=== Collected data ===
☆ ☆ ☆ ☆

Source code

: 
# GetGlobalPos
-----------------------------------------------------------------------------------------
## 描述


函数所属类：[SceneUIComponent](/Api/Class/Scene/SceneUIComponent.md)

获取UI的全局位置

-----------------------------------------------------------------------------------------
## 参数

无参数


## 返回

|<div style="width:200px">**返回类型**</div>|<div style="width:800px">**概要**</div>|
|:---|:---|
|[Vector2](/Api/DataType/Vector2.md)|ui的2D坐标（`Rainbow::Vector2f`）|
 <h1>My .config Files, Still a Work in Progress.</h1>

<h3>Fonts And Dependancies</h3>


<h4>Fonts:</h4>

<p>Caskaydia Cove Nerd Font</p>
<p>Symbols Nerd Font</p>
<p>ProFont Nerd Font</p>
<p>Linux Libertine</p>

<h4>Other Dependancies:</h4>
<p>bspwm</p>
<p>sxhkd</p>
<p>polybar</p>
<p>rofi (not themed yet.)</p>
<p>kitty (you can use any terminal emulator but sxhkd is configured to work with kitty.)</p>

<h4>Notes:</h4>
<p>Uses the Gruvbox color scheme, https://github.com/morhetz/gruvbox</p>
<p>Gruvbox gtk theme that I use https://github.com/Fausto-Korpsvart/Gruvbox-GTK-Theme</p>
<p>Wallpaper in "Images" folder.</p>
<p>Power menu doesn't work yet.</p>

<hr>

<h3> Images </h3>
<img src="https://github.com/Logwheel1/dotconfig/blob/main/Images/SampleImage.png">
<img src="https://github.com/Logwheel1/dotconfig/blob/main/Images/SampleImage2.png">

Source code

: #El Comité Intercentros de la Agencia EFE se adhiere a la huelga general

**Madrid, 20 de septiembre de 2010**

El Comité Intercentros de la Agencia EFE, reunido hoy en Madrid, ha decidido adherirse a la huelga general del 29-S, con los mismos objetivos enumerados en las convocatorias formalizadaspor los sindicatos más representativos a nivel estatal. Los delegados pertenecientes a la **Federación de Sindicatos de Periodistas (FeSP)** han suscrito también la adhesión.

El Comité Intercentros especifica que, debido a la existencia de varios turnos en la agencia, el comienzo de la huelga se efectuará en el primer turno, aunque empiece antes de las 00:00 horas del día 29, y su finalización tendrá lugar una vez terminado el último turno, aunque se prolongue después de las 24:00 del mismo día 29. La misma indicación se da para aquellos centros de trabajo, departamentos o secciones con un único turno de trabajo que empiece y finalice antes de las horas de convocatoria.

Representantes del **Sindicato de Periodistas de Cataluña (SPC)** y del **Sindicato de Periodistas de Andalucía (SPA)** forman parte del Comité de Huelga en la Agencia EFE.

☆ ☆ ☆ ☆

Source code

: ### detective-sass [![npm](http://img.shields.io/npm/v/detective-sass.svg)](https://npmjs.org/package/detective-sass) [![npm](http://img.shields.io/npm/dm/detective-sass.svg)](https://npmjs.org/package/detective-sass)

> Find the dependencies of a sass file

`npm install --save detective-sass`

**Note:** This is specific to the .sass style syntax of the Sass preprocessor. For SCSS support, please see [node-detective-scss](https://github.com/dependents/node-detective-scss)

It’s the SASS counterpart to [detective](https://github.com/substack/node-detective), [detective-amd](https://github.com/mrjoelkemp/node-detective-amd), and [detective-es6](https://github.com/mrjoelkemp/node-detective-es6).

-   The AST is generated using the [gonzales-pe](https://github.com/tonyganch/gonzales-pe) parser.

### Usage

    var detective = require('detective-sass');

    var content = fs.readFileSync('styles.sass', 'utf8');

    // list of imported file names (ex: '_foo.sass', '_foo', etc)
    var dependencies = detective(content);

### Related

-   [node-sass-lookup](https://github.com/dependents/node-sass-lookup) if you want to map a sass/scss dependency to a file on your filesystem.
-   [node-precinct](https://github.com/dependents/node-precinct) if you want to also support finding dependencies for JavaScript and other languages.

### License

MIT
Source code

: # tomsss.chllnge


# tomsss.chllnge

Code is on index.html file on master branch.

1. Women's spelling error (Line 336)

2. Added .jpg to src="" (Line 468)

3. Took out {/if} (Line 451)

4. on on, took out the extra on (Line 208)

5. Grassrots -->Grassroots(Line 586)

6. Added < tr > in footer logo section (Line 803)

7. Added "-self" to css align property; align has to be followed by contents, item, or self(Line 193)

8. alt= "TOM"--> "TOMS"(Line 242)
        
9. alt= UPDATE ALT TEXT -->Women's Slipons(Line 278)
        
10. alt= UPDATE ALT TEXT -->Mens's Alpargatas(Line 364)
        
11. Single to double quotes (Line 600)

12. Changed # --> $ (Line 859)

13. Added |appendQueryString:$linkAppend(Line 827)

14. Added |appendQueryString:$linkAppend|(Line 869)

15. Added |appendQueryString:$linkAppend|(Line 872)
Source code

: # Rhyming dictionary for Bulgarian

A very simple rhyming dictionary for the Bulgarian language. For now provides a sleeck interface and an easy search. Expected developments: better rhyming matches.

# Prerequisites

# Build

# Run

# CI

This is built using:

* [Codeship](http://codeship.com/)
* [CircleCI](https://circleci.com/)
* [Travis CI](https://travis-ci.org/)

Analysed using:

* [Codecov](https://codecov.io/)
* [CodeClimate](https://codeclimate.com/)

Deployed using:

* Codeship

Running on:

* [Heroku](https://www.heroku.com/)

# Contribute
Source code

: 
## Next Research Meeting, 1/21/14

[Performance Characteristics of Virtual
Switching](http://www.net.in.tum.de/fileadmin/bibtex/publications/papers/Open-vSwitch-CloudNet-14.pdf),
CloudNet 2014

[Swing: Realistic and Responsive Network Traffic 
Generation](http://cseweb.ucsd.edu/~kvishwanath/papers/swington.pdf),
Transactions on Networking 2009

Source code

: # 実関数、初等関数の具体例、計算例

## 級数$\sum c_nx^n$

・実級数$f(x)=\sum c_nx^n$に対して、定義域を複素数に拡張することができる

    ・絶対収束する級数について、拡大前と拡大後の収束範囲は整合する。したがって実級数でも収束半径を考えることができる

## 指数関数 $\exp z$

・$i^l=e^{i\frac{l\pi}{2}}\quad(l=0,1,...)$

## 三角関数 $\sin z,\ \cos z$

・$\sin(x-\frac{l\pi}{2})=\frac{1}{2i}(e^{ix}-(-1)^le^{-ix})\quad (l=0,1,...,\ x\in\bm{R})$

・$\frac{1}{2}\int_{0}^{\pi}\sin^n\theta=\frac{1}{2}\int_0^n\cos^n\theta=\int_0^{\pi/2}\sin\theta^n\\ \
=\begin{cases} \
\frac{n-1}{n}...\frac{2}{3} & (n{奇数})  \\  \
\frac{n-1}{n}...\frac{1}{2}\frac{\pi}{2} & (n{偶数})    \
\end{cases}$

☆ ☆ ☆ ☆

=== Assigned task ===
Each line of the entries above that includes the string "Dependancies" should be copied out.

=== Written solution ===
<h3>Fonts And Dependancies</h3>
<h4>Other Dependancies:</h4>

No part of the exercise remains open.